[sv-bc] Special characters in strings - Mantis 1507

From: Bresticker, Shalom <shalom.bresticker_at_.....>
Date: Sun May 11 2008 - 04:36:41 PDT
5.9 says, "Nonprinting and other special characters are preceded with a
backslash."

There is an example of ""Hello world\n", which is considered a
12-character string. That is, "\n" is considered a single character,
even though it takes more than 1 character to write it.

Is that true for all the characters in Table 5-1?

What if a backslash is followed by a character that does not appear in
Table 5-1? Is it one character or two? 20.2.1.1 says, "An escaped
character not appearing in Table 20-1 shall cause the character to be
printed by itself," but that relates to printing and not necessarily to
the literal itself.

What about "%%"? As a display format, it has a special meaning, to just
display "%". But is it one character or two?
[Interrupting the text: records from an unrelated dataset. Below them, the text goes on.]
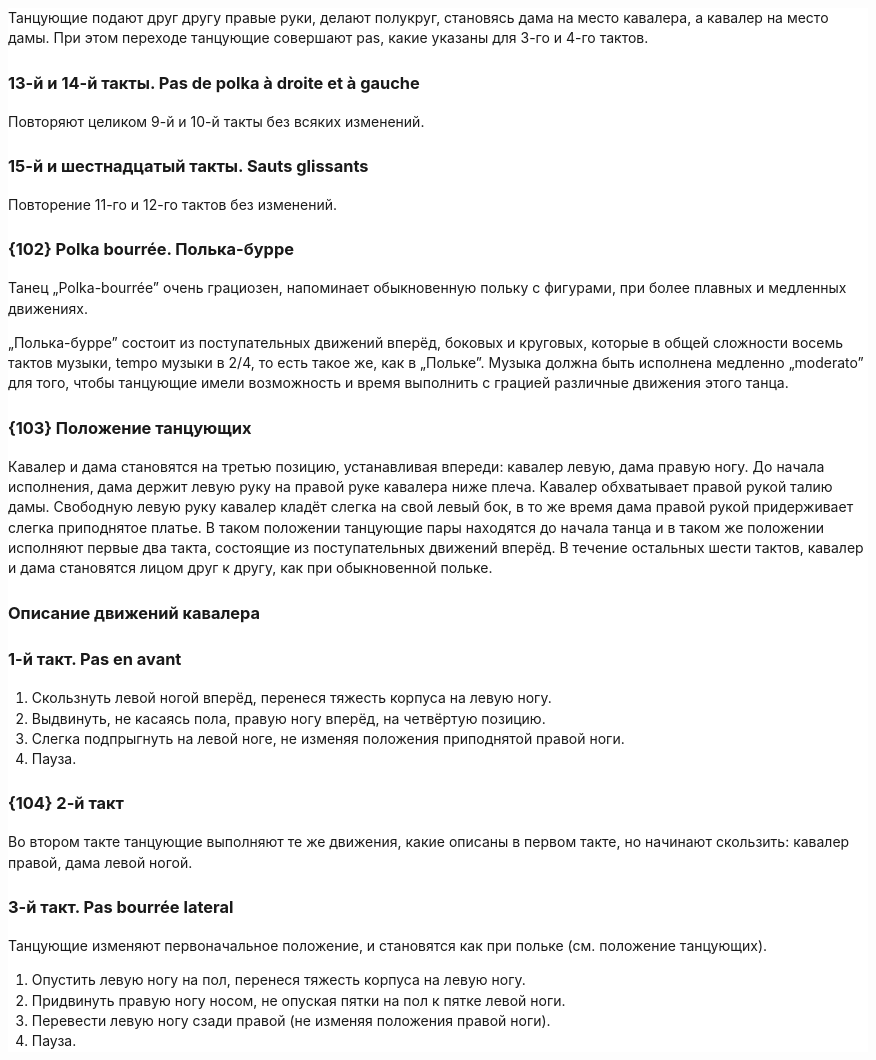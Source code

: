Танцующие подают друг другу правые руки, делают полукруг, становясь дама на место кавалера, а кавалер на место дамы. При этом переходе танцующие совершают pas, какие указаны для 3-го и 4-го тактов.

### 13-й и 14-й такты. Pas de polka à droite et à gauche

Повторяют целиком 9-й и 10-й такты без всяких изменений.

### 15-й и шестнадцатый такты. Sauts glissants

Повторение 11-го и 12-го тактов без изменений.

### {102} Polka bourrée. Полька-бурре

Танец „Polka-bourrée” очень грациозен, напоминает обыкновенную польку с фигурами, при более плавных и медленных движениях.

„Полька-бурре” состоит из поступательных движений вперёд, боковых и круговых, которые в общей сложности восемь тактов музыки, tempo музыки в 2/4, то есть такое же, как в „Польке”. Музыка должна быть исполнена медленно „moderato” для того, чтобы танцующие имели возможность и время выполнить с грацией различные движения этого танца.

### {103} Положение танцующих

Кавалер и дама становятся на третью позицию, устанавливая впереди: кавалер левую, дама правую ногу. До начала исполнения, дама держит левую руку на правой руке кавалера ниже плеча. Кавалер обхватывает правой рукой талию дамы. Свободную левую руку кавалер кладёт слегка на свой левый бок, в то же время дама правой рукой придерживает слегка приподнятое платье. В таком положении танцующие пары находятся до начала танца и в таком же положении исполняют первые два такта, состоящие из поступательных движений вперёд. В течение остальных шести тактов, кавалер и дама становятся лицом друг к другу, как при обыкновенной польке.

### Описание движений кавалера
### 1-й такт. Pas en avant

1. Скользнуть левой ногой вперёд, перенеся тяжесть корпуса на левую ногу.
2. Выдвинуть, не касаясь пола, правую ногу вперёд, на четвёртую позицию.
3. Слегка подпрыгнуть на левой ноге, не изменяя положения приподнятой правой ноги.
4. Пауза.

### {104} 2-й такт

Во втором такте танцующие выполняют те же движения, какие описаны в первом такте, но начинают скользить: кавалер правой, дама левой ногой.

### 3-й такт. Pas bourrée lateral

Танцующие изменяют первоначальное положение, и становятся как при польке (см. положение танцующих).

1. Опустить левую ногу на пол, перенеся тяжесть корпуса на левую ногу.
2. Придвинуть правую ногу носом, не опуская пятки на пол к пятке левой ноги.
3. Перевести левую ногу сзади правой (не изменяя положения правой ноги).
4. Пауза.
There is need for clarification in the LRM. Mantis 1507 more or less
covers this issue.

I started checking with four different simulators and here is what I
found.

1. The special characters appearing in Table 5-1 and Table 20-1
consisting of a backslash followed by a single character, are stored in
a string literal as a single character, the ASCII code corresponding to
the special character denoted. That is, "\n" is stored with the ASCII
code corresponding to Carriage Return, "\t" is stored with the ASCII
code corresponding to Tab, etc.

2. A backslash followed by a character not appearing in those tables is
also stored as a single character, but as the ASCII code corresponding
to that character, the same as if not escaped. So, for example, "\m" is
stored as x6D, the same as "m", and "\o" is stored as x6F, but "\n" is
stored as x0A, not as x6E.

3. What about the new special characters added in 1800-2005 3.6: \v, \f,
\a? So far as I can see, none of the simulators implements them yet, and
they are just treated as normal, i.e., "\v" is the same as "v", etc. One
simulator gives a warning that these special characters are not
implemented yet.

4. Presumably one would expect them to be stored as their special
characters. I.e., "\a" would be stored with the ASCII code corresponding
to "Bell" and not the same as "a". This means that moving between
Verilog and SystemVerilog modes would change the behavior in this case,
not just when printing them as strings, but also in their internal
storage value, and thus their printed value in non-string formats, etc.
It changes the string length as well. Admittedly, this is normally a
corner case.

5. 20.2.1.1 includes a new line from Mantis 1101: "An escaped character
not appearing in Table 20-1 shall cause the character to be printed by
itself. For example, a string argument "\a" shall print simply "a"."
This was fine for 1364, but unfortunately "\a" is now also a special
character, so the example should be changed to some other character.
Stu, please note.

6. What about octal codes, a backslash followed by numerals? "\0"
becomes x00, "\7" becomes x07, but "\8" becomes the ASCII code for the
character "8". OK. That is according to the rule that a backslashed
non-special character becomes the same as the character without the
backslash.

7. What about an octal number greater than \377? The LRM says that a
tool "may" issue an error. One tool did, the others truncated the octal
number to 8 bits from the left, i.e., used the least significant 8 bits.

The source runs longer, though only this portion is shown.